- Create a "Wine" class that will be used to represent each wine
- attributes:
    - search terms
    - size
    - vintage
    - grape
    - region
    - country 
    - producer
    - style (white/red)
    - time added, time changed if applicible (how can I keep track of changes?)
    - tasting notes
    - food pairings
    - KCW staff pick
- functions:
    - scraping functions to add attributes
    - find similar wines (opportunity for modeling)
    - stretch goal: purchase wine function (wooooaahhh)

In [1]:
import pandas as pd

In [2]:
df = pd.read_csv('kings_county_wines.csv',index_col=0)

In [3]:
df.head()

Unnamed: 0,name,link,price,description,date_collected,image_link,in_stock,details
0,"Sangria ""Limonada"" NV Palacio de Canedo",https://www.kingscountywines.com/sangria-limon...,14.99,Cinnamon & lemons & oranges & mencia. A natura...,2020-02-05 14:35:30.639523,https://cdn.shoplightspeed.com/shops/603808/fi...,In stock,
1,Rosso NV Paolo Palumbo,https://www.kingscountywines.com/rosso-2016-pa...,12.99,Soft and supple. The OG Neapolitan pizza wine.,2020-02-05 14:35:30.842275,https://cdn.shoplightspeed.com/shops/603808/fi...,In stock,
2,Anjou Blanc 2018 Domaine de Clayou,https://www.kingscountywines.com/anjou-blanc-2...,14.99,"Dry chenin. Orange flower, wintergreen, yellow...",2020-02-05 14:35:31.111292,https://cdn.shoplightspeed.com/shops/603808/fi...,In stock,
3,"Pinot Noir ""Golden"" 2017 Folktale*",https://www.kingscountywines.com/pinot-noir-20...,16.99,"Estate fruit pinot noir, not too chunky, very ...",2020-02-05 14:35:31.302038,https://cdn.shoplightspeed.com/shops/603808/fi...,In stock,
4,Shiraz HP Hydraulic Press 2016 David Franz,https://www.kingscountywines.com/shiraz-h-p-20...,25.99,"Classic bold flavors; rare delicacy. Meaty, pl...",2020-02-05 14:35:31.522531,https://cdn.shoplightspeed.com/shops/603808/fi...,In stock,


In [53]:
test_record = df.loc[df['name']=='Shiraz HP Hydraulic Press 2016 David Franz']

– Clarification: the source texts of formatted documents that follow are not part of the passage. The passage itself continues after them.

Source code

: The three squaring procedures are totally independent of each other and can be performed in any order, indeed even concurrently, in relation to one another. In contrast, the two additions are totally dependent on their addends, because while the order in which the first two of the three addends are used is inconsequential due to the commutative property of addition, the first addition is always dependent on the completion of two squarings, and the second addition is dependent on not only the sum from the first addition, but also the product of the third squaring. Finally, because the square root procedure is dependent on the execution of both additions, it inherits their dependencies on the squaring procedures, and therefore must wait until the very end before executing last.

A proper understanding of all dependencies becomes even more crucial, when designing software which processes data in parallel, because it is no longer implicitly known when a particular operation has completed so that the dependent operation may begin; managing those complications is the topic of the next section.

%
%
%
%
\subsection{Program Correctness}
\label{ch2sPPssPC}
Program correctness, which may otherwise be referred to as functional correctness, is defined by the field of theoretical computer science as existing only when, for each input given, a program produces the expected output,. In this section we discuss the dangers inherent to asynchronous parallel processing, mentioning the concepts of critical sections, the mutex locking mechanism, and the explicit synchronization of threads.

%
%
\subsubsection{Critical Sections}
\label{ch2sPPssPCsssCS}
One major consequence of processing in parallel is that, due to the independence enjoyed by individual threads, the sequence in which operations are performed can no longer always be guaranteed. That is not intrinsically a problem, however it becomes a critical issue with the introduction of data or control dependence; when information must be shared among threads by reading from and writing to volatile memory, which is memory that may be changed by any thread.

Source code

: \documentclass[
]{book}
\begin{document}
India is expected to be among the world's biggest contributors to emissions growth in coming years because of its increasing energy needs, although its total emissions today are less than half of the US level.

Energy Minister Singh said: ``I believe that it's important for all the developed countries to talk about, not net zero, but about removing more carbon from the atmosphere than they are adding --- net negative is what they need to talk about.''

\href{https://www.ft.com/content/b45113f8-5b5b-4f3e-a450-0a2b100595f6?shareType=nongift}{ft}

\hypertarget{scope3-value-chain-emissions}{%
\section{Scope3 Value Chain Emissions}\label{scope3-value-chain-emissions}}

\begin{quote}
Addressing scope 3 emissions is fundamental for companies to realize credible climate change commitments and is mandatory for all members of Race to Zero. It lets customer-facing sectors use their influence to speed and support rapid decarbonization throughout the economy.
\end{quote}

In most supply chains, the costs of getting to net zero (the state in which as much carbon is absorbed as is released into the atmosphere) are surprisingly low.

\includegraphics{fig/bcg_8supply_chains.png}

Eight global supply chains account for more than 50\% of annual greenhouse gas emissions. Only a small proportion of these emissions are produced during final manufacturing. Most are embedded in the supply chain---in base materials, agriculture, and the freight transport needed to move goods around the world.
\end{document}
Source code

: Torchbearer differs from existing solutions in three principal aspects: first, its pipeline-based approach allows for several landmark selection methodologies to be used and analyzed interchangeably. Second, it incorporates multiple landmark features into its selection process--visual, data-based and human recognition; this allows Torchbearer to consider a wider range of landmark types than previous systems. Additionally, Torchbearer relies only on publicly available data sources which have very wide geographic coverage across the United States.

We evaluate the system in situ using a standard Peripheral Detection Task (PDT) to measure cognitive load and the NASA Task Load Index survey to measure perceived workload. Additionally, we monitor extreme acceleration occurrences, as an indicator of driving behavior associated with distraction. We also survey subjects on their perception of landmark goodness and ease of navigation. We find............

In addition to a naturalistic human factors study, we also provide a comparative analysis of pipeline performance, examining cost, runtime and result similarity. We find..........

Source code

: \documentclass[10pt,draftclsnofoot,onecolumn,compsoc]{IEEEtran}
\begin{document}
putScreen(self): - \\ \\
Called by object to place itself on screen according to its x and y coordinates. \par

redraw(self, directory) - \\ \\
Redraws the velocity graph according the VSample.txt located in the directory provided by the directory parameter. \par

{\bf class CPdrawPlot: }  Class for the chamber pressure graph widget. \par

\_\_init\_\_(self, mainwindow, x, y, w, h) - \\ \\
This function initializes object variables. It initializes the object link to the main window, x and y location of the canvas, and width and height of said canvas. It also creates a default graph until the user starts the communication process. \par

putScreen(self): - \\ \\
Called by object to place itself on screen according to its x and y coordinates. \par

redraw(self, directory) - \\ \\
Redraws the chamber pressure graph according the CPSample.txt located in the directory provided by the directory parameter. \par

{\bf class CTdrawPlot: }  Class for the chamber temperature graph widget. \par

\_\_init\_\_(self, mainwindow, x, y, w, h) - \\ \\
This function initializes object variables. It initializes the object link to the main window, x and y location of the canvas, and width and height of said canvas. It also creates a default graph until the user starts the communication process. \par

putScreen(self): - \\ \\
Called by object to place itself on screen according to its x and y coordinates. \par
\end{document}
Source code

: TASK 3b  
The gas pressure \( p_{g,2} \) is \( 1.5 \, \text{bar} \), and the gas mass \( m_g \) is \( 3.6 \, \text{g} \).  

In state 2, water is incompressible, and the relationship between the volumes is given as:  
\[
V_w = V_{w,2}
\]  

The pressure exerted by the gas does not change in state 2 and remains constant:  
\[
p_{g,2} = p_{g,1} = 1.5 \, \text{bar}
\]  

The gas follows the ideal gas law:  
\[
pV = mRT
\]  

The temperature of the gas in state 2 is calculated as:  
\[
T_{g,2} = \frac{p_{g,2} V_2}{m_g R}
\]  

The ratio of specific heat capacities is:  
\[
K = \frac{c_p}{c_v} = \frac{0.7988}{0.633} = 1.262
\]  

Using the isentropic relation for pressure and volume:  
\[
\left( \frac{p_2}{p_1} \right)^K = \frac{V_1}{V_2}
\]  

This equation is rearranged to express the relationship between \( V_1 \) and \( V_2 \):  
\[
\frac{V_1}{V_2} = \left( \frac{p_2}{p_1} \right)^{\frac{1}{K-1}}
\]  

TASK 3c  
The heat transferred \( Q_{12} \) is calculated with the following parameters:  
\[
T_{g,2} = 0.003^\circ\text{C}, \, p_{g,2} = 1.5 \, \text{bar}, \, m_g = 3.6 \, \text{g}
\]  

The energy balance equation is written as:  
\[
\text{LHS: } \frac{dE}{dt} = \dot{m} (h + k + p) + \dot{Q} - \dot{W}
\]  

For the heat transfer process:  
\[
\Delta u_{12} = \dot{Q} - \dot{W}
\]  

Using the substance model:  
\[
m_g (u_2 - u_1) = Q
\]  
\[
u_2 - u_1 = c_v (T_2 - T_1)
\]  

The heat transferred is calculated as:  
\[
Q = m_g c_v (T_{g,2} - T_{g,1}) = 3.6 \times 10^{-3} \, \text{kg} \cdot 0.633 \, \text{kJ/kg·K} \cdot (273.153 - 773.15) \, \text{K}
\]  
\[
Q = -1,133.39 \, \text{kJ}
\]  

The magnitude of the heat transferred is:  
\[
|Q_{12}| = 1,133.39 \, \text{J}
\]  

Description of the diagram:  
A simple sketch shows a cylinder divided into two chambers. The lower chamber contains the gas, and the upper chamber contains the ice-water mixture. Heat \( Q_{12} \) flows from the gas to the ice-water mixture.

Unnamed: 0,name,link,price,description,date_collected,image_link,in_stock,details
4,Shiraz HP Hydraulic Press 2016 David Franz,https://www.kingscountywines.com/shiraz-h-p-20...,25.99,"Classic bold flavors; rare delicacy. Meaty, pl...",2020-02-05 14:35:31.522531,https://cdn.shoplightspeed.com/shops/603808/fi...,In stock,


In [129]:
import pandas as pd
from datetime import datetime as dt
import re
import unicodedata
class KCW_product():
    """
    This class represents a record from the KCW csv. It has no additional info, 
    but it includes methods for convenience and functionality.
    """
    name = None
    link = None 
    price = None
    description = None 
    date_collected = None 
    image_link = None 
    in_stock = None
    details = None 
    
    def __init__(self,wine_name):
        KCW_csvPath = "/Users/schlinkertc/code/wine_project/wine/kings_county_wines.csv"
        KCW_df = pd.read_csv(KCW_csvPath,index_col=0)
        KCW_record = (
            KCW_df.loc[KCW_df['name']==wine-name]
        )
        #make sure that we only have one wine under that name
        if len(KCW_record)!=1:
            print('more than 1 record found!')
            return None
        else:
            KCW_record = KCW_record.iloc[0] #returns a series
        
        self.name = KCW_record['name']
        self.price = KCW_record['price']
        self.description = KCW_record['description']
        if KCW_record['description']=='null' and KCW_record['details']!='null':
            self.description = KCW['details']
        self.date_collected = dt.strptime(KCW_record['date_collected'],'%Y-%m-%d %H:%M:%S.%f')
        self.image_link = KCW_record['image_link']
        self.in_stock = KCW_record['in_stock']
        self.details = KCW_record['details']
    def __repr__(self):
        return f"KCW_product: Wine={self.name},URL={self.link}"
    
    def search_terms(self):
        terms = [x.replace('"','') for x in self.name.split(' ')]
        # get rid of numbers
        pattern = re.compile('[0-9]')
        parsed_terms = []
        for term in terms:
            if re.search(pattern,term) == None:
                parsed_terms.append(term)
        
        search_terms_bytes = [unicodedata.normalize('NFKD', x).encode('ascii','ignore') 
                        for x in parsed_terms]
        search_terms = [x.decode() for x in search_terms_bytes]
        
        return search_terms
    
    def vintage(self):
        terms = [x.replace('"','') for x in self.name.split(' ')]
        pattern = re.compile('[0-9]{4}')
        vintage = None
        for term in terms:
            if re.search(pattern,term):
                vintage = term
        return vintage

In [130]:
test_name = test_record.iloc[0]['name']

In [131]:
product = KCW_product(test_name)

In [133]:
product.vintage()

'2016'

An instance of the Wine class will be instantiated from the KCW csv that's scraped from their site. 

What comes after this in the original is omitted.